Com efeito, o Brasil se tornou o maior extrativista minerador e agropecuário do continente. Assim aceitou uma inserção subordinada no comércio global e uma ação limitada do Estado em setores como a indústria, justamente o contrário das aspirações da esquerda. Essa sempre aspirou as alternativas que tirassem nossos países de tal dependência.
Na essência, a estratégia neodesenvolvimentista não difere muito daquela seguida, por exemplo, pela administração Correa no Equador. Sem dúvida há matizes, em especial por uma maior presença estatal no Brasil com enormes empresas multinacionais como Petrobrás ou Vale, em parte estatais ou controladas e financiadas pelo governo. Mais além das arquiteturas financeiras e empresariais, repetia-se o extrativismo e a exportação de matérias primas, e com isso se gerava desindustrialização. E vale ter sempre presente que o extrativismo serve ao rentismo, incentiva o clientelismo, governos autoritários e corrupção.
As limitações de tais estratégias se dissimularam no Brasil com os vultosos excedentes da fase de alta dos preços das matérias primas. Ainda que se publicizasse a assistência social, o grosso da bonança se centrou em outras áreas: consumismo popular, subsídios a setores extrativos, apoio a grandes corporações (as chamadas campeãs nacionais).
Tudo isso explica que o “neodesenvolvimentismo” termine apoiado tanto por trabalhadores, que desfrutavam de créditos acessíveis, como pela elite empresarial que conseguia dinheiro estatal para se internacionalizarem. Lula era aplaudido, por razões distintas, tanto em bairros pobres como no Fórum Econômico de Davos.

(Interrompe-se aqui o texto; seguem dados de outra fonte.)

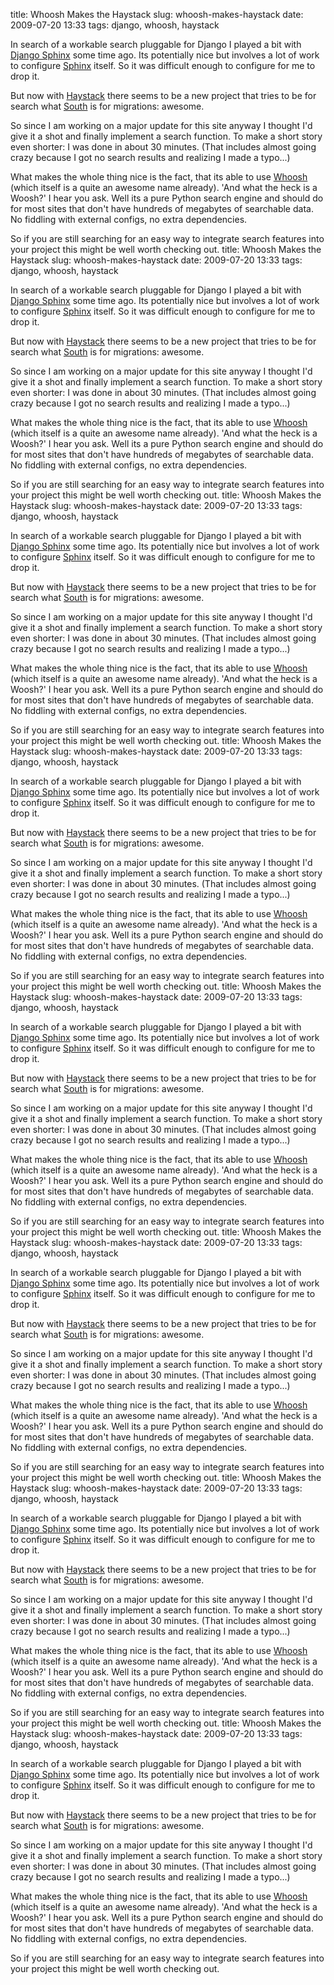 title: Whoosh Makes the Haystack
slug: whoosh-makes-haystack
date: 2009-07-20 13:33
tags: django, whoosh, haystack

In search of a workable search pluggable for Django I played a bit with [Django Sphinx](http://code.google.com/p/django-sphinx/) some time ago. Its potentially nice but involves a lot of work to configure [Sphinx](http://sphinxsearch.com/) itself. So it was difficult enough to configure for me to drop it.

But now with [Haystack](http://haystacksearch.org/) there seems to be a new project that tries to be for search what [South](http://south.aeracode.org/) is for migrations: awesome. 

So since I am working on a major update for this site anyway I thought I'd give it a shot and finally implement a search function. To make a short story even shorter: I was done in about 30 minutes. (That includes almost going crazy because I got no search results and realizing I made a typo...)

What makes the whole thing nice is the fact, that its able to use [Whoosh](http://whoosh.ca/) (which itself is a quite an awesome name already). 'And what the heck is a Woosh?' I hear you ask. Well its a pure Python search engine and should do for most sites that don't have hundreds of megabytes of searchable data. No fiddling with external configs, no extra dependencies.

So if you are still searching for an easy way to integrate search features into your project this might be well worth checking out.
title: Whoosh Makes the Haystack
slug: whoosh-makes-haystack
date: 2009-07-20 13:33
tags: django, whoosh, haystack

In search of a workable search pluggable for Django I played a bit with [Django Sphinx](http://code.google.com/p/django-sphinx/) some time ago. Its potentially nice but involves a lot of work to configure [Sphinx](http://sphinxsearch.com/) itself. So it was difficult enough to configure for me to drop it.

But now with [Haystack](http://haystacksearch.org/) there seems to be a new project that tries to be for search what [South](http://south.aeracode.org/) is for migrations: awesome. 

So since I am working on a major update for this site anyway I thought I'd give it a shot and finally implement a search function. To make a short story even shorter: I was done in about 30 minutes. (That includes almost going crazy because I got no search results and realizing I made a typo...)

What makes the whole thing nice is the fact, that its able to use [Whoosh](http://whoosh.ca/) (which itself is a quite an awesome name already). 'And what the heck is a Woosh?' I hear you ask. Well its a pure Python search engine and should do for most sites that don't have hundreds of megabytes of searchable data. No fiddling with external configs, no extra dependencies.

So if you are still searching for an easy way to integrate search features into your project this might be well worth checking out.
title: Whoosh Makes the Haystack
slug: whoosh-makes-haystack
date: 2009-07-20 13:33
tags: django, whoosh, haystack

In search of a workable search pluggable for Django I played a bit with [Django Sphinx](http://code.google.com/p/django-sphinx/) some time ago. Its potentially nice but involves a lot of work to configure [Sphinx](http://sphinxsearch.com/) itself. So it was difficult enough to configure for me to drop it.

But now with [Haystack](http://haystacksearch.org/) there seems to be a new project that tries to be for search what [South](http://south.aeracode.org/) is for migrations: awesome. 

So since I am working on a major update for this site anyway I thought I'd give it a shot and finally implement a search function. To make a short story even shorter: I was done in about 30 minutes. (That includes almost going crazy because I got no search results and realizing I made a typo...)

What makes the whole thing nice is the fact, that its able to use [Whoosh](http://whoosh.ca/) (which itself is a quite an awesome name already). 'And what the heck is a Woosh?' I hear you ask. Well its a pure Python search engine and should do for most sites that don't have hundreds of megabytes of searchable data. No fiddling with external configs, no extra dependencies.

So if you are still searching for an easy way to integrate search features into your project this might be well worth checking out.
title: Whoosh Makes the Haystack
slug: whoosh-makes-haystack
date: 2009-07-20 13:33
tags: django, whoosh, haystack

In search of a workable search pluggable for Django I played a bit with [Django Sphinx](http://code.google.com/p/django-sphinx/) some time ago. Its potentially nice but involves a lot of work to configure [Sphinx](http://sphinxsearch.com/) itself. So it was difficult enough to configure for me to drop it.

But now with [Haystack](http://haystacksearch.org/) there seems to be a new project that tries to be for search what [South](http://south.aeracode.org/) is for migrations: awesome. 

So since I am working on a major update for this site anyway I thought I'd give it a shot and finally implement a search function. To make a short story even shorter: I was done in about 30 minutes. (That includes almost going crazy because I got no search results and realizing I made a typo...)

What makes the whole thing nice is the fact, that its able to use [Whoosh](http://whoosh.ca/) (which itself is a quite an awesome name already). 'And what the heck is a Woosh?' I hear you ask. Well its a pure Python search engine and should do for most sites that don't have hundreds of megabytes of searchable data. No fiddling with external configs, no extra dependencies.

So if you are still searching for an easy way to integrate search features into your project this might be well worth checking out.
title: Whoosh Makes the Haystack
slug: whoosh-makes-haystack
date: 2009-07-20 13:33
tags: django, whoosh, haystack

In search of a workable search pluggable for Django I played a bit with [Django Sphinx](http://code.google.com/p/django-sphinx/) some time ago. Its potentially nice but involves a lot of work to configure [Sphinx](http://sphinxsearch.com/) itself. So it was difficult enough to configure for me to drop it.

But now with [Haystack](http://haystacksearch.org/) there seems to be a new project that tries to be for search what [South](http://south.aeracode.org/) is for migrations: awesome. 

So since I am working on a major update for this site anyway I thought I'd give it a shot and finally implement a search function. To make a short story even shorter: I was done in about 30 minutes. (That includes almost going crazy because I got no search results and realizing I made a typo...)

What makes the whole thing nice is the fact, that its able to use [Whoosh](http://whoosh.ca/) (which itself is a quite an awesome name already). 'And what the heck is a Woosh?' I hear you ask. Well its a pure Python search engine and should do for most sites that don't have hundreds of megabytes of searchable data. No fiddling with external configs, no extra dependencies.

So if you are still searching for an easy way to integrate search features into your project this might be well worth checking out.
title: Whoosh Makes the Haystack
slug: whoosh-makes-haystack
date: 2009-07-20 13:33
tags: django, whoosh, haystack

In search of a workable search pluggable for Django I played a bit with [Django Sphinx](http://code.google.com/p/django-sphinx/) some time ago. Its potentially nice but involves a lot of work to configure [Sphinx](http://sphinxsearch.com/) itself. So it was difficult enough to configure for me to drop it.

But now with [Haystack](http://haystacksearch.org/) there seems to be a new project that tries to be for search what [South](http://south.aeracode.org/) is for migrations: awesome. 

So since I am working on a major update for this site anyway I thought I'd give it a shot and finally implement a search function. To make a short story even shorter: I was done in about 30 minutes. (That includes almost going crazy because I got no search results and realizing I made a typo...)

What makes the whole thing nice is the fact, that its able to use [Whoosh](http://whoosh.ca/) (which itself is a quite an awesome name already). 'And what the heck is a Woosh?' I hear you ask. Well its a pure Python search engine and should do for most sites that don't have hundreds of megabytes of searchable data. No fiddling with external configs, no extra dependencies.

So if you are still searching for an easy way to integrate search features into your project this might be well worth checking out.
title: Whoosh Makes the Haystack
slug: whoosh-makes-haystack
date: 2009-07-20 13:33
tags: django, whoosh, haystack

In search of a workable search pluggable for Django I played a bit with [Django Sphinx](http://code.google.com/p/django-sphinx/) some time ago. Its potentially nice but involves a lot of work to configure [Sphinx](http://sphinxsearch.com/) itself. So it was difficult enough to configure for me to drop it.

But now with [Haystack](http://haystacksearch.org/) there seems to be a new project that tries to be for search what [South](http://south.aeracode.org/) is for migrations: awesome. 

So since I am working on a major update for this site anyway I thought I'd give it a shot and finally implement a search function. To make a short story even shorter: I was done in about 30 minutes. (That includes almost going crazy because I got no search results and realizing I made a typo...)

What makes the whole thing nice is the fact, that its able to use [Whoosh](http://whoosh.ca/) (which itself is a quite an awesome name already). 'And what the heck is a Woosh?' I hear you ask. Well its a pure Python search engine and should do for most sites that don't have hundreds of megabytes of searchable data. No fiddling with external configs, no extra dependencies.

So if you are still searching for an easy way to integrate search features into your project this might be well worth checking out.
title: Whoosh Makes the Haystack
slug: whoosh-makes-haystack
date: 2009-07-20 13:33
tags: django, whoosh, haystack

In search of a workable search pluggable for Django I played a bit with [Django Sphinx](http://code.google.com/p/django-sphinx/) some time ago. Its potentially nice but involves a lot of work to configure [Sphinx](http://sphinxsearch.com/) itself. So it was difficult enough to configure for me to drop it.

But now with [Haystack](http://haystacksearch.org/) there seems to be a new project that tries to be for search what [South](http://south.aeracode.org/) is for migrations: awesome. 

So since I am working on a major update for this site anyway I thought I'd give it a shot and finally implement a search function. To make a short story even shorter: I was done in about 30 minutes. (That includes almost going crazy because I got no search results and realizing I made a typo...)

What makes the whole thing nice is the fact, that its able to use [Whoosh](http://whoosh.ca/) (which itself is a quite an awesome name already). 'And what the heck is a Woosh?' I hear you ask. Well its a pure Python search engine and should do for most sites that don't have hundreds of megabytes of searchable data. No fiddling with external configs, no extra dependencies.

So if you are still searching for an easy way to integrate search features into your project this might be well worth checking out.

O PT contribuiu substantivamente para a defesa cultural de tais estratégias, e por isso no Brasil não houve debates como os vistos no Equador quando a sociedade civil propôs a Iniciativa Yasuní-ITT (pensando alternativas ante o iminente esgotamento dos hidrocarbonetos). A esquerda do país deveria considerar o assunto, convocando as reflexões sobre como sair dos extrativismos, aproveitando que inclusive haja mandatos constitucionais fincados nos direitos coletivos dos povos e nos direitos da Natureza, que demandam tais transições.

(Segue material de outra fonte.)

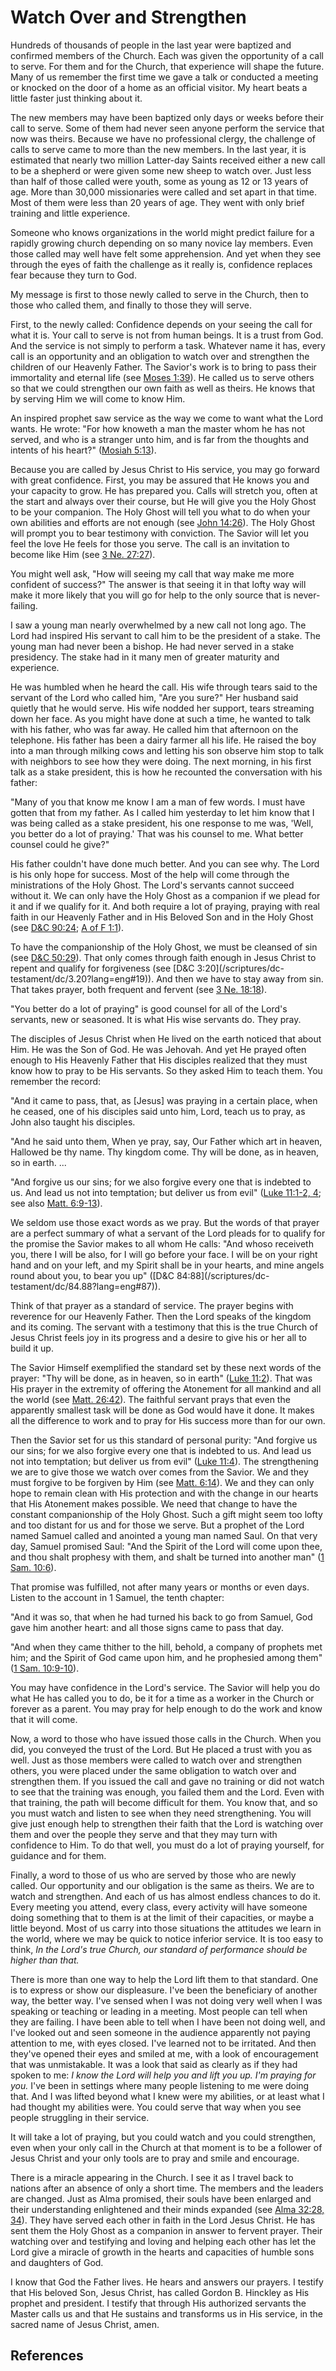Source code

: # Watch Over and Strengthen

Hundreds of thousands of people in the last year were baptized and confirmed
members of the Church. Each was given the opportunity of a call to serve. For
them and for the Church, that experience will shape the future. Many of us
remember the first time we gave a talk or conducted a meeting or knocked on
the door of a home as an official visitor. My heart beats a little faster just
thinking about it.

The new members may have been baptized only days or weeks before their call to
serve. Some of them had never seen anyone perform the service that now was
theirs. Because we have no professional clergy, the challenge of calls to
serve came to more than the new members. In the last year, it is estimated
that nearly two million Latter-day Saints received either a new call to be a
shepherd or were given some new sheep to watch over. Just less than half of
those called were youth, some as young as 12 or 13 years of age. More than
30,000 missionaries were called and set apart in that time. Most of them were
less than 20 years of age. They went with only brief training and little
experience.

Someone who knows organizations in the world might predict failure for a
rapidly growing church depending on so many novice lay members. Even those
called may well have felt some apprehension. And yet when they see through the
eyes of faith the challenge as it really is, confidence replaces fear because
they turn to God.

My message is first to those newly called to serve in the Church, then to
those who called them, and finally to those they will serve.

First, to the newly called: Confidence depends on your seeing the call for
what it is. Your call to serve is not from human beings. It is a trust from
God. And the service is not simply to perform a task. Whatever name it has,
every call is an opportunity and an obligation to watch over and strengthen
the children of our Heavenly Father. The Savior's work is to bring to pass
their immortality and eternal life (see [Moses
1:39](/scriptures/pgp/moses/1.39?lang=eng#38)). He called us to serve others
so that we could strengthen our own faith as well as theirs. He knows that by
serving Him we will come to know Him.

An inspired prophet saw service as the way we come to want what the Lord
wants. He wrote: "For how knoweth a man the master whom he has not served, and
who is a stranger unto him, and is far from the thoughts and intents of his
heart?" ([Mosiah 5:13](/scriptures/bofm/mosiah/5.13?lang=eng#12)).

Because you are called by Jesus Christ to His service, you may go forward with
great confidence. First, you may be assured that He knows you and your
capacity to grow. He has prepared you. Calls will stretch you, often at the
start and always over their course, but He will give you the Holy Ghost to be
your companion. The Holy Ghost will tell you what to do when your own
abilities and efforts are not enough (see [John
14:26](/scriptures/nt/john/14.26?lang=eng#25)). The Holy Ghost will prompt you
to bear testimony with conviction. The Savior will let you feel the love He
feels for those you serve. The call is an invitation to become like Him (see
[3 Ne. 27:27](/scriptures/bofm/3-ne/27.27?lang=eng#26)).

You might well ask, "How will seeing my call that way make me more confident
of success?" The answer is that seeing it in that lofty way will make it more
likely that you will go for help to the only source that is never-failing.

I saw a young man nearly overwhelmed by a new call not long ago. The Lord had
inspired His servant to call him to be the president of a stake. The young man
had never been a bishop. He had never served in a stake presidency. The stake
had in it many men of greater maturity and experience.

He was humbled when he heard the call. His wife through tears said to the
servant of the Lord who called him, "Are you sure?" Her husband said quietly
that he would serve. His wife nodded her support, tears streaming down her
face. As you might have done at such a time, he wanted to talk with his
father, who was far away. He called him that afternoon on the telephone. His
father has been a dairy farmer all his life. He raised the boy into a man
through milking cows and letting his son observe him stop to talk with
neighbors to see how they were doing. The next morning, in his first talk as a
stake president, this is how he recounted the conversation with his father:

"Many of you that know me know I am a man of few words. I must have gotten
that from my father. As I called him yesterday to let him know that I was
being called as a stake president, his one response to me was, 'Well, you
better do a lot of praying.' That was his counsel to me. What better counsel
could he give?"

His father couldn't have done much better. And you can see why. The Lord is
his only hope for success. Most of the help will come through the
ministrations of the Holy Ghost. The Lord's servants cannot succeed without
it. We can only have the Holy Ghost as a companion if we plead for it and if
we qualify for it. And both require a lot of praying, praying with real faith
in our Heavenly Father and in His Beloved Son and in the Holy Ghost (see
[D&amp;C 90:24](/scriptures/dc-testament/dc/90.24?lang=eng#23); [A of F
1:1](/scriptures/pgp/a-of-f/1.1?lang=eng#0)).

To have the companionship of the Holy Ghost, we must be cleansed of sin (see
[D&amp;C 50:29](/scriptures/dc-testament/dc/50.29?lang=eng#28)). That only
comes through faith enough in Jesus Christ to repent and qualify for
forgiveness (see [D&amp;C 3:20](/scriptures/dc-
testament/dc/3.20?lang=eng#19)). And then we have to stay away from sin. That
takes prayer, both frequent and fervent (see [3 Ne.
18:18](/scriptures/bofm/3-ne/18.18?lang=eng#17)).

"You better do a lot of praying" is good counsel for all of the Lord's
servants, new or seasoned. It is what His wise servants do. They pray.

The disciples of Jesus Christ when He lived on the earth noticed that about
Him. He was the Son of God. He was Jehovah. And yet He prayed often enough to
His Heavenly Father that His disciples realized that they must know how to
pray to be His servants. So they asked Him to teach them. You remember the
record:

"And it came to pass, that, as [Jesus] was praying in a certain place, when he
ceased, one of his disciples said unto him, Lord, teach us to pray, as John
also taught his disciples.

"And he said unto them, When ye pray, say, Our Father which art in heaven,
Hallowed be thy name. Thy kingdom come. Thy will be done, as in heaven, so in
earth. ...

"And forgive us our sins; for we also forgive every one that is indebted to
us. And lead us not into temptation; but deliver us from evil" ([Luke 11:1-2,
4](/scriptures/nt/luke/11.1-2,4?lang=eng#0); see also [Matt.
6:9-13](/scriptures/nt/matt/6.9-13?lang=eng#8)).

We seldom use those exact words as we pray. But the words of that prayer are a
perfect summary of what a servant of the Lord pleads for to qualify for the
promise the Savior makes to all whom He calls: "And whoso receiveth you, there
I will be also, for I will go before your face. I will be on your right hand
and on your left, and my Spirit shall be in your hearts, and mine angels round
about you, to bear you up" ([D&amp;C 84:88](/scriptures/dc-
testament/dc/84.88?lang=eng#87)).

Think of that prayer as a standard of service. The prayer begins with
reverence for our Heavenly Father. Then the Lord speaks of the kingdom and its
coming. The servant with a testimony that this is the true Church of Jesus
Christ feels joy in its progress and a desire to give his or her all to build
it up.

The Savior Himself exemplified the standard set by these next words of the
prayer: "Thy will be done, as in heaven, so in earth" ([Luke
11:2](/scriptures/nt/luke/11.2?lang=eng#1)). That was His prayer in the
extremity of offering the Atonement for all mankind and all the world (see
[Matt. 26:42](/scriptures/nt/matt/26.42?lang=eng#41)). The faithful servant
prays that even the apparently smallest task will be done as God would have it
done. It makes all the difference to work and to pray for His success more
than for our own.

Then the Savior set for us this standard of personal purity: "And forgive us
our sins; for we also forgive every one that is indebted to us. And lead us
not into temptation; but deliver us from evil" ([Luke
11:4](/scriptures/nt/luke/11.4?lang=eng#3)). The strengthening we are to give
those we watch over comes from the Savior. We and they must forgive to be
forgiven by Him (see [Matt. 6:14](/scriptures/nt/matt/6.14?lang=eng#13)). We
and they can only hope to remain clean with His protection and with the change
in our hearts that His Atonement makes possible. We need that change to have
the constant companionship of the Holy Ghost. Such a gift might seem too lofty
and too distant for us and for those we serve. But a prophet of the Lord named
Samuel called and anointed a young man named Saul. On that very day, Samuel
promised Saul: "And the Spirit of the Lord will come upon thee, and thou shalt
prophesy with them, and shalt be turned into another man" ([1 Sam.
10:6](/scriptures/ot/1-sam/10.6?lang=eng#5)).

That promise was fulfilled, not after many years or months or even days.
Listen to the account in 1 Samuel, the tenth chapter:

"And it was so, that when he had turned his back to go from Samuel, God gave
him another heart: and all those signs came to pass that day.

"And when they came thither to the hill, behold, a company of prophets met
him; and the Spirit of God came upon him, and he prophesied among them" ([1
Sam. 10:9-10](/scriptures/ot/1-sam/10.9-10?lang=eng#8)).

You may have confidence in the Lord's service. The Savior will help you do
what He has called you to do, be it for a time as a worker in the Church or
forever as a parent. You may pray for help enough to do the work and know that
it will come.

Now, a word to those who have issued those calls in the Church. When you did,
you conveyed the trust of the Lord. But He placed a trust with you as well.
Just as those members were called to watch over and strengthen others, you
were placed under the same obligation to watch over and strengthen them. If
you issued the call and gave no training or did not watch to see that the
training was enough, you failed them and the Lord. Even with that training,
the path will become difficult for them. You know that, and so you must watch
and listen to see when they need strengthening. You will give just enough help
to strengthen their faith that the Lord is watching over them and over the
people they serve and that they may turn with confidence to Him. To do that
well, you must do a lot of praying yourself, for guidance and for them.

Finally, a word to those of us who are served by those who are newly called.
Our opportunity and our obligation is the same as theirs. We are to watch and
strengthen. And each of us has almost endless chances to do it. Every meeting
you attend, every class, every activity will have someone doing something that
to them is at the limit of their capacities, or maybe a little beyond. Most of
us carry into those situations the attitudes we learn in the world, where we
may be quick to notice inferior service. It is too easy to think, _In the
Lord's true Church, our standard of performance should be higher than that._

There is more than one way to help the Lord lift them to that standard. One is
to express or show our displeasure. I've been the beneficiary of another way,
the better way. I've sensed when I was not doing very well when I was speaking
or teaching or leading in a meeting. Most people can tell when they are
failing. I have been able to tell when I have been not doing well, and I've
looked out and seen someone in the audience apparently not paying attention to
me, with eyes closed. I've learned not to be irritated. And then they've
opened their eyes and smiled at me, with a look of encouragement that was
unmistakable. It was a look that said as clearly as if they had spoken to me:
_I know the Lord will help you and lift you up. I'm praying for you._ I've
been in settings where many people listening to me were doing that. And I was
lifted beyond what I knew were my abilities, or at least what I had thought my
abilities were. You could serve that way when you see people struggling in
their service.

It will take a lot of praying, but you could watch and you could strengthen,
even when your only call in the Church at that moment is to be a follower of
Jesus Christ and your only tools are to pray and smile and encourage.

There is a miracle appearing in the Church. I see it as I travel back to
nations after an absence of only a short time. The members and the leaders are
changed. Just as Alma promised, their souls have been enlarged and their
understanding enlightened and their minds expanded (see [Alma 32:28,
34](/scriptures/bofm/alma/32.28,34?lang=eng#27)). They have served each other
in faith in the Lord Jesus Christ. He has sent them the Holy Ghost as a
companion in answer to fervent prayer. Their watching over and testifying and
loving and helping each other has let the Lord give a miracle of growth in the
hearts and capacities of humble sons and daughters of God.

I know that God the Father lives. He hears and answers our prayers. I testify
that His beloved Son, Jesus Christ, has called Gordon B. Hinckley as His
prophet and president. I testify that through His authorized servants the
Master calls us and that He sustains and transforms us in His service, in the
sacred name of Jesus Christ, amen.

## References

A queda dos preços internacionais das matérias primas mostrou que as ajudas mensais que se davam no Brasil aos setores marginalizados são sem dúvidas importantes, mas não superaram totalmente a pobreza, além de ter feito persistir a excessiva concentração da riqueza – e parte do financiamento às corporações se perdeu nas redes de corrupção. A redução da pobreza se acompanhou de um simultâneo incremento da concentração da riqueza: ‘ricos muito bem, pobres levemente menos mal’, tendência denominada por Jürgen Schuldt como um “focinho de lagarto (8).
Dito “focinho de lagarto” mostra que é factível melhorar a distribuição da renda ao passo que a riqueza segue concentrada, quando existem abundantes rendas para a Receita, devido ao incremento dos preços das matérias primas. Isto é, pode se reduzir a pobreza sem mexer com os ricos, aumentando a igualdade entre lares sem enfrentar as desigualdades estruturais. Dita hipótese pode se matizar segundo os ciclos capitalistas: no auge, o lagarto capitalista “abre seu focinho” e aperta – explode – menos as classes trabalhadoras. Em troca, na crise, o focinho fecha e aperta com mais força, para sustentar a concentração dos meios de produção e acumulação de capital nos grandes grupos. Grupos que, sem dúvida, seja no Brasil do PT ou no correísmo equatoriano viveram tempos dourados.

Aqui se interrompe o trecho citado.